— Exercise prompt —
Through the line with "## How to Use Your Scrub" and starting from the first line, return the records below word for word, with pictures left out.

___ Input for this task ___

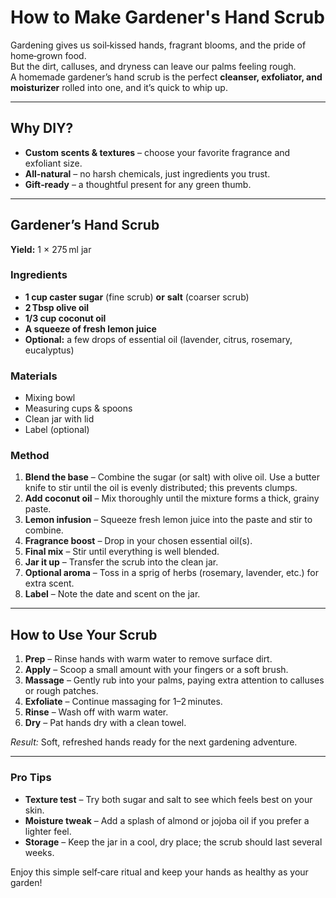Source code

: # How to Make Gardener's Hand Scrub

Gardening gives us soil‑kissed hands, fragrant blooms, and the pride of home‑grown food.  
But the dirt, calluses, and dryness can leave our palms feeling rough.  
A homemade gardener’s hand scrub is the perfect **cleanser, exfoliator, and moisturizer** rolled into one, and it’s quick to whip up.  

---

## Why DIY?  
- **Custom scents & textures** – choose your favorite fragrance and exfoliant size.  
- **All‑natural** – no harsh chemicals, just ingredients you trust.  
- **Gift‑ready** – a thoughtful present for any green thumb.

---

## Gardener’s Hand Scrub  
**Yield:** 1 × 275 ml jar  

### Ingredients  
- **1 cup caster sugar** (fine scrub) **or** **salt** (coarser scrub)  
- **2 Tbsp olive oil**  
- **1/3 cup coconut oil**  
- **A squeeze of fresh lemon juice**  
- **Optional:** a few drops of essential oil (lavender, citrus, rosemary, eucalyptus)  

### Materials  
- Mixing bowl  
- Measuring cups & spoons  
- Clean jar with lid  
- Label (optional)  

### Method  

1. **Blend the base** – Combine the sugar (or salt) with olive oil. Use a butter knife to stir until the oil is evenly distributed; this prevents clumps.  
2. **Add coconut oil** – Mix thoroughly until the mixture forms a thick, grainy paste.  
3. **Lemon infusion** – Squeeze fresh lemon juice into the paste and stir to combine.  
4. **Fragrance boost** – Drop in your chosen essential oil(s).  
5. **Final mix** – Stir until everything is well blended.  
6. **Jar it up** – Transfer the scrub into the clean jar.  
7. **Optional aroma** – Toss in a sprig of herbs (rosemary, lavender, etc.) for extra scent.  
8. **Label** – Note the date and scent on the jar.

---

## How to Use Your Scrub  

1. **Prep** – Rinse hands with warm water to remove surface dirt.  
2. **Apply** – Scoop a small amount with your fingers or a soft brush.  
3. **Massage** – Gently rub into your palms, paying extra attention to calluses or rough patches.  
4. **Exfoliate** – Continue massaging for 1–2 minutes.  
5. **Rinse** – Wash off with warm water.  
6. **Dry** – Pat hands dry with a clean towel.  

*Result:* Soft, refreshed hands ready for the next gardening adventure.

---

### Pro Tips  
- **Texture test** – Try both sugar and salt to see which feels best on your skin.  
- **Moisture tweak** – Add a splash of almond or jojoba oil if you prefer a lighter feel.  
- **Storage** – Keep the jar in a cool, dry place; the scrub should last several weeks.  

Enjoy this simple self‑care ritual and keep your hands as healthy as your garden!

___

— Your response —
Source code

: # How to Make Gardener's Hand Scrub

Gardening gives us soil‑kissed hands, fragrant blooms, and the pride of home‑grown food.  
But the dirt, calluses, and dryness can leave our palms feeling rough.  
A homemade gardener’s hand scrub is the perfect **cleanser, exfoliator, and moisturizer** rolled into one, and it’s quick to whip up.  

---

## Why DIY?  
- **Custom scents & textures** – choose your favorite fragrance and exfoliant size.  
- **All‑natural** – no harsh chemicals, just ingredients you trust.  
- **Gift‑ready** – a thoughtful present for any green thumb.

---

## Gardener’s Hand Scrub  
**Yield:** 1 × 275 ml jar  

### Ingredients  
- **1 cup caster sugar** (fine scrub) **or** **salt** (coarser scrub)  
- **2 Tbsp olive oil**  
- **1/3 cup coconut oil**  
- **A squeeze of fresh lemon juice**  
- **Optional:** a few drops of essential oil (lavender, citrus, rosemary, eucalyptus)  

### Materials  
- Mixing bowl  
- Measuring cups & spoons  
- Clean jar with lid  
- Label (optional)  

### Method  

1. **Blend the base** – Combine the sugar (or salt) with olive oil. Use a butter knife to stir until the oil is evenly distributed; this prevents clumps.  
2. **Add coconut oil** – Mix thoroughly until the mixture forms a thick, grainy paste.  
3. **Lemon infusion** – Squeeze fresh lemon juice into the paste and stir to combine.  
4. **Fragrance boost** – Drop in your chosen essential oil(s).  
5. **Final mix** – Stir until everything is well blended.  
6. **Jar it up** – Transfer the scrub into the clean jar.  
7. **Optional aroma** – Toss in a sprig of herbs (rosemary, lavender, etc.) for extra scent.  
8. **Label** – Note the date and scent on the jar.

---

## How to Use Your Scrub  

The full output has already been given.